Pour la mycorhize à arbuscules, il s’agit d’une endomycorhize (endo signifiant « à l’intérieur ») : le champignon pénètre dans certaines cellules racinaires afin d’y former des structures semblables à de petits arbres, lieu d’échange privilégié de nutriments avec la plante. Dans l’ectomycorhize (ecto, « à l’extérieur ») le champignon pénètre aussi dans la racine, mais reste à l’extérieur des cellules. Les champignons impliqués ne sont pas les mêmes. Les quelques 300 espèces de champignons mycorhiziens arbusculaires sont invisibles en surface. Ils lâchent leurs spores* directement dans le sol et n’ont pas besoin de produire de carpophores*. Les champignons ectomycorhiziens comptent 20 000 espèces et nous sont bien plus familiers, car ils comprennent les champignons que nous connaissons par leurs carpophores* : truffes, amanites, chanterelles… Ces espèces ont besoin d’une plante partenaire pour se reproduire.
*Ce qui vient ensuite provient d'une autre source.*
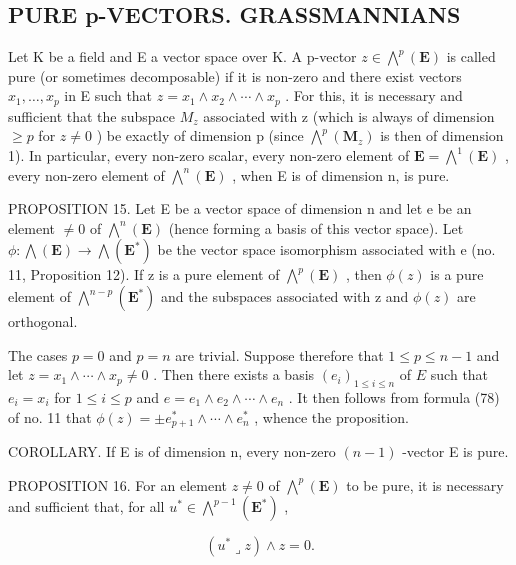 \subsection{PURE p-VECTORS. GRASSMANNIANS}

Let K be a field and E a vector space over K. A p-vector \(z \in \bigwedge^{p}(\mathbf{E})\) is called pure (or sometimes decomposable) if it is non-zero and there exist vectors \(x_{1}, \ldots, x_{p}\) in E such that \(z = x_{1} \wedge x_{2} \wedge \cdots \wedge x_{p}\) . For this, it is necessary and sufficient that the subspace \(M_{z}\) associated with z (which is always of dimension \(\geqslant p\) for \(z \neq 0\) ) be exactly of dimension p (since \(\bigwedge^{p}(\mathbf{M}_{z})\) is then of dimension 1). In particular, every non-zero scalar, every non-zero element of \(\mathbf{E} = \bigwedge^{1}(\mathbf{E})\) , every non-zero element of \(\bigwedge^{n}(\mathbf{E})\) , when E is of dimension n, is pure.

PROPOSITION 15. Let E be a vector space of dimension n and let e be an element \(\neq0\) of \(\bigwedge^{n}(\mathbf{E})\) (hence forming a basis of this vector space). Let \(\phi:\bigwedge(\mathbf{E})\to\bigwedge(\mathbf{E}^{*})\) be the vector space isomorphism associated with e (no. 11, Proposition 12). If z is a pure element of \(\bigwedge^{p}(\mathbf{E})\) , then \(\phi(z)\) is a pure element of \(\bigwedge^{n-p}(\mathbf{E}^{*})\) and the subspaces associated with z and \(\phi(z)\) are orthogonal.

The cases \(p = 0\) and \(p = n\) are trivial. Suppose therefore that \(1 \leqslant p \leqslant n - 1\) and let \(z = x_1 \wedge \cdots \wedge x_p \neq 0\) . Then there exists a basis \((e_i)_{1 \leqslant i \leqslant n}\) of \(E\) such that \(e_i = x_i\) for \(1 \leqslant i \leqslant p\) and \(e = e_1 \wedge e_2 \wedge \cdots \wedge e_n\) . It then follows from formula (78) of no. 11 that \(\phi(z) = \pm e_{p+1}^* \wedge \cdots \wedge e_n^*\) , whence the proposition.

COROLLARY. If E is of dimension n, every non-zero \((n - 1)\) -vector E is pure.

PROPOSITION 16. For an element \(z \neq 0\) of \(\bigwedge^{p}(\mathbf{E})\) to be pure, it is necessary and sufficient that, for all \(u^{*} \in \bigwedge^{p-1}(\mathbf{E}^{*})\) ,

\[
(u ^ {*} \lrcorner z) \wedge z = 0.\tag{81}
\]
Comment étudie-t-on la mycorhize ?
Par des prélèvements de sol et de racines, suivis d’analyses moléculaires, on est capable, comme en médecine légale, d’identifier un individu parmi les champignons. On peut ainsi déterminer les réseaux d’interactions entre plantes et champignons, dits réseaux mycéliens* communs. Sur une parcelle forestière de pins Douglas, des chercheurs canadiens ont pu mettre en évidence l’interconnexion de 67 arbres par l’intermédiaire de 8 champignons ectomycorhiziens. Par des essais en laboratoires et en milieu naturel, on a aussi démontré que grâce à ce réseau, les plantes échangent des nutriments entre elles, mais aussi des signaux de communication dont on ignore encore la nature. Deux plantes connectées peuvent notamment s’informer de la présence d’un pathogène* : on parle alors de priming.
Le mot de l’expert
Antoine SPORTES, Doctorant à l’INRAE*, Université Bourgogne-Franche-Comté, Laboratoire Agroécologie de Dijon
Ces découvertes peuvent-elles avoir des applications pour nos modes de culture ?
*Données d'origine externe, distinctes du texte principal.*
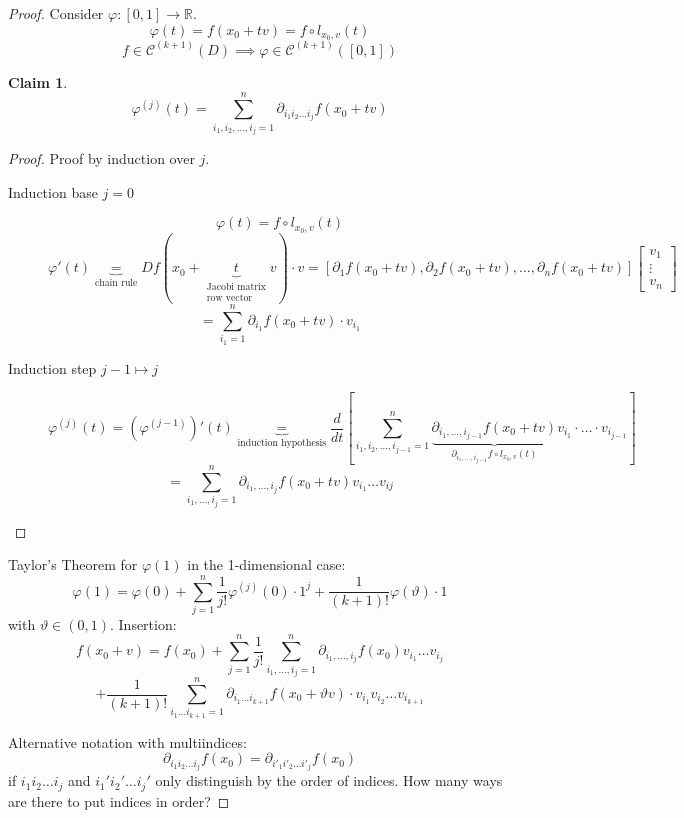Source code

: \documentclass{article}
\newtheorem*{claim}{Claim}%
\begin{document}
\begin{proof}
  Consider $\varphi: [0,1] \to \mathbb R$.
  \[ \varphi(t) = f(x_0 + tv) = f \circ l_{x_0,v}(t) \]
  \[ f \in \mathcal C^{(k+1)}(D) \implies \varphi \in \mathcal C^{(k+1)}([0,1]) \]
  \begin{claim}
    \[ \varphi^{(j)}(t) = \sum_{i_1,i_2,\dots,i_j=1}^n \partial_{i_1 i_2 \dots i_j} f(x_0 + tv) \]
  \end{claim}
  \begin{proof}
    Proof by induction over $j$.
    \begin{description}
      \item[Induction base $j = 0$]
        \[ \varphi(t) = f \circ l_{x_0,v}(t) \]
        \[ \varphi'(t) \underbrace{=}_{\text{chain rule}} Df(x_0 + \underbrace{t}_{\substack{\text{Jacobi matrix} \\ \text{row vector}}}v) \cdot v = [\partial_1 f(x_0 + tv), \partial_2 f(x_0 + tv), \dots, \partial_n f(x_0 + tv)]\begin{bmatrix} v_1 \\ \vdots \\ v_n \end{bmatrix} \]
        \[ = \sum_{i_1=1}^n \partial_{i_1} f(x_0 + tv) \cdot v_{i_1} \]
      \item[Induction step $j-1 \mapsto j$]
        \[ \varphi^{(j)}(t) = (\varphi^{(j-1)})'(t) \underbrace{=}_{\text{induction hypothesis}} \frac{d}{dt} \left[\sum_{i_1,i_2,\dots,i_{j-1}=1}^n \underbrace{\partial_{i_1,\dots,i_{j-1}} f(x_0 + tv)}_{\partial_{i_1,\dots,i_{j-1}} f \circ l_{x_0,v}(t)} v_{i_1} \cdot \dots \cdot v_{i_{j-1}} \right] \]
        \[ = \sum_{i_1,\dots,i_j = 1}^n \partial_{i_1, \dots, i_j} f(x_0 + tv) v_{i_1} \dots v_{ij} \]
    \end{description}
  \end{proof}
  Taylor's Theorem for $\varphi(1)$ in the 1-dimensional case:
  \[ \varphi(1) = \varphi(0) + \sum_{j=1}^n \frac{1}{j!} \varphi^{(j)}(0) \cdot 1^j + \frac{1}{(k+1)!} \varphi (\vartheta) \cdot 1 \]
  with $\vartheta \in (0,1)$.
  Insertion:
  \[ f(x_0 + v) = f(x_0) + \sum_{j=1}^n \frac{1}{j!} \sum_{i_1,\dots,i_j=1}^n \partial_{i_1,\dots,i_j} f(x_0) v_{i_1} \dots v_{i_j} \]
  \[ + \frac{1}{(k+1)!} \sum_{i_1 \dots i_{k+1}=1}^n \partial_{i_1 \dots i_{k+1}} f(x_0 + \vartheta v) \cdot v_{i_1} v_{i_2} \dots v_{i_{k+1}} \]

  Alternative notation with multiindices:
  \[ \partial_{i_1 i_2 \dots i_j} f(x_0) = \partial_{i'_1 i'_2 \dots i'_j} f(x_0) \]
  if $i_1 i_2 \dots i_j$ and $i_1' i_2' \dots i_j'$ only distinguish by the order of indices.
  How many ways are there to put indices in order?


\end{proof}
\end{document}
“Alors que nous avons récemment inventé Internet, les plantes/champignons l’ont fait il y a 450 millions d’années. Pour permettre son bon fonctionnement, le réseau mycélien* commun doit être protégé. L’usage intensif d’engrais et de pesticides de synthèse, ainsi que certaines pratiques agricoles comme le labour profond répété, ont un impact négatif. La thèse « Itinéraire Chercheur-Entrepreneur », financée par la région Bourgogne-Franche-Comté, que je développe a pour but de concevoir un kit moléculaire pour diagnostiquer la vitalité des mycorhizes au champ et au vignoble. Les agriculteurs/viticulteurs seront ainsi en mesure d’adapter efficacement leurs pratiques et de faire plus facilement les « bons choix » de culture.“
Pour en savoir plus
Retrouvez un article sur les mycorhizes dans le n° 20 de la revue Bourgogne-Nature. Pour connaître l’actualité de l’équipe mycorhize du Laboratoire d’Agroécologie de Dijon, rendez-vous sur Twitter @RadioMyco.
Mini-glossaire
Carpophore : partie aérienne qui porte et disperse les spores chez les champignons supérieurs.
INRAE : Institut National de Recherche pour l’Agriculture, l’Alimentation et l’Environnement.
Mycéliens : formé de mycélium : filaments souterrains de champignons.
Pathogène : agent responsable d’une maladie, comme les virus ou les bactéries.
Spore : cellule permettant la reproduction.